Saved entries:
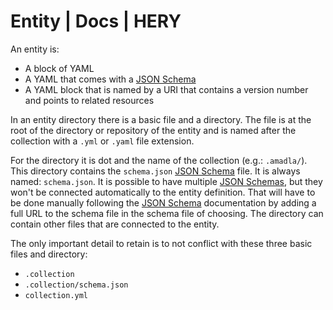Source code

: # Entity | Docs | HERY
An entity is:
- A block of YAML
- A YAML that comes with a [JSON Schema](https://json-schema.org/)
- A YAML block that is named by a URI that contains a version number and points to related resources

In an entity directory there is a basic file and a directory. The file is at the root of the directory or repository of
the entity and is named after the collection with a `.yml` or `.yaml` file extension.

For the directory it is dot and the name of the collection (e.g.: `.amadla/`). This directory contains the `schema.json`
[JSON Schema](https://json-schema.org/) file. It is always named: `schema.json`. It is possible to have multiple
[JSON Schemas](https://json-schema.org/), but they won't be connected automatically to the entity definition. That will
have to be done manually following the [JSON Schema](https://json-schema.org/) documentation by adding a full URL to 
the schema file in the schema file of choosing. The directory can contain other files that are connected to the entity.

The only important detail to retain is to not conflict with these three basic files and directory: 
- `.collection`
- `.collection/schema.json`
- `collection.yml`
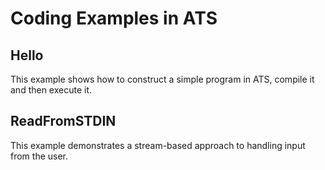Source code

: # Coding Examples in ATS

## Hello

This example shows how to construct a simple program in ATS, compile
it and then execute it.
  
## ReadFromSTDIN

This example demonstrates a stream-based approach to handling input
from the user.
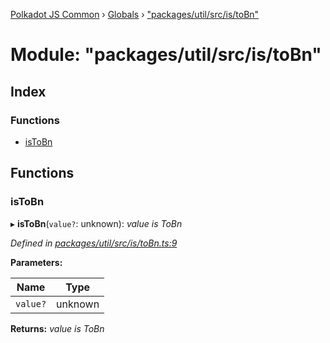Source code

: [Polkadot JS Common](../README.md) › [Globals](../globals.md) › ["packages/util/src/is/toBn"](_packages_util_src_is_tobn_.md)

# Module: "packages/util/src/is/toBn"

## Index

### Functions

* [isToBn](_packages_util_src_is_tobn_.md#istobn)

## Functions

###  isToBn

▸ **isToBn**(`value?`: unknown): *value is ToBn*

*Defined in [packages/util/src/is/toBn.ts:9](https://github.com/polkadot-js/common/blob/a53008fd/packages/util/src/is/toBn.ts#L9)*

**Parameters:**

Name | Type |
------ | ------ |
`value?` | unknown |

**Returns:** *value is ToBn*
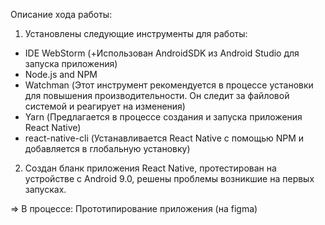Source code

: Описание хода работы:
1) Установлены следующие инструменты для работы:
- IDE WebStorm (+Использован AndroidSDK из Android Studio для запуска приложения)
- Node.js and NPM
- Watchman (Этот инструмент рекомендуется в процессе установки для повышения производительности. Он следит за файловой системой и реагирует на изменения)
- Yarn (Предлагается в процессе создания и запуска приложения React Native)
- react-native-cli (Устанавливается React Native c помощью NPM и добавляется в глобальную установку)
2) Создан бланк приложения React Native, протестирован на устройстве с Android 9.0, решены проблемы возникшие на первых запусках.

=> В процессе: Прототипирование приложения (на figma)
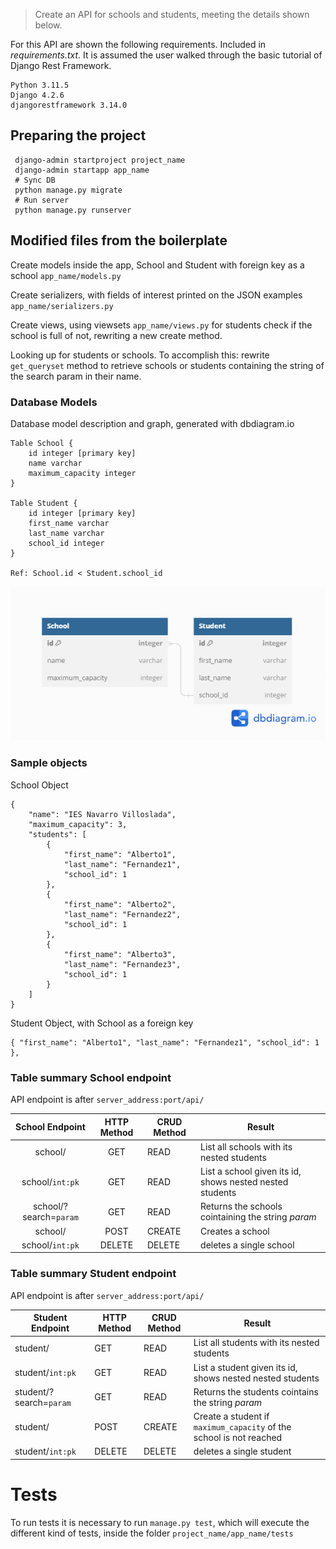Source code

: > Create an API for schools and students, meeting the details shown below.


For this API are shown the following requirements. Included in *requirements.txt*. It is assumed the user walked through the basic tutorial of Django Rest Framework.

    Python 3.11.5
    Django 4.2.6 
    djangorestframework 3.14.0 
    

## Preparing the project

     django-admin startproject project_name 
     django-admin startapp app_name
     # Sync DB
     python manage.py migrate
     # Run server
     python manage.py runserver

## Modified files from the boilerplate
Create models inside the app, School and Student with foreign key as a school `app_name/models.py`

Create serializers, with fields of interest printed on the JSON examples `app_name/serializers.py`

Create views, using viewsets `app_name/views.py`  for students check if the school is full of not, rewriting a new create method. 

Looking up for students or schools. To accomplish this: rewrite `get_queryset` method to retrieve schools or students containing the string of the search param in their name.

### Database Models
Database model description and graph, generated with dbdiagram.io

    Table School {
        id integer [primary key]
        name varchar
        maximum_capacity integer
    }

    Table Student {
        id integer [primary key]
        first_name varchar
        last_name varchar
        school_id integer
    }

    Ref: School.id < Student.school_id 




![Database Model](docs/img/db_model.png)

### Sample objects
School Object

    {
        "name": "IES Navarro Villoslada",
        "maximum_capacity": 3,
        "students": [
            {
                "first_name": "Alberto1",
                "last_name": "Fernandez1",
                "school_id": 1
            },
            {
                "first_name": "Alberto2",
                "last_name": "Fernandez2",
                "school_id": 1
            },
            {
                "first_name": "Alberto3",
                "last_name": "Fernandez3",
                "school_id": 1
            }
        ]
    }

Student Object, with School as a foreign key

    { "first_name": "Alberto1", "last_name": "Fernandez1", "school_id": 1 },

### Table summary School endpoint
API endpoint is after `server_address:port/api/`

|School Endpoint         | HTTP Method  | CRUD Method | Result                                                   |
|:----------------------:|:------------:|-------------|----------------------------------------------------------|
| school/                | GET          | READ        | List all schools with its nested students                |
| school/`int:pk`        | GET          | READ        | List a school given its id, shows nested nested students |
| school/?search=`param` | GET          | READ        | Returns the schools cointaining the string _param_       |
| school/                | POST         | CREATE      | Creates a school                                         |
| school/`int:pk`        | DELETE       | DELETE      | deletes a single school                                  |


### Table summary Student endpoint
API endpoint is after `server_address:port/api/`

| Student Endpoint        | HTTP Method | CRUD Method | Result                                                    |
|-------------------------|-------------|-------------|-----------------------------------------------------------|
| student/                | GET         | READ        | List all students with its nested students                |
| student/`int:pk`        | GET         | READ        | List a student given its id, shows nested nested students |
| student/?search=`param` | GET         | READ        | Returns the students cointains the string _param_         |
| student/                | POST        | CREATE      | Create a student if `maximum_capacity` of the school is not reached|
| student/`int:pk`        | DELETE      | DELETE      | deletes a single student                                  |




# Tests

To run tests it is necessary to run `manage.py test`, which will execute the different kind of tests, inside the folder `project_name/app_name/tests`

REQUIRED ACTION> Would you give the number of lines of the data that include the string "admin"? Nothing else is wanted.

RESPONSE TO THE EXERCISE> 2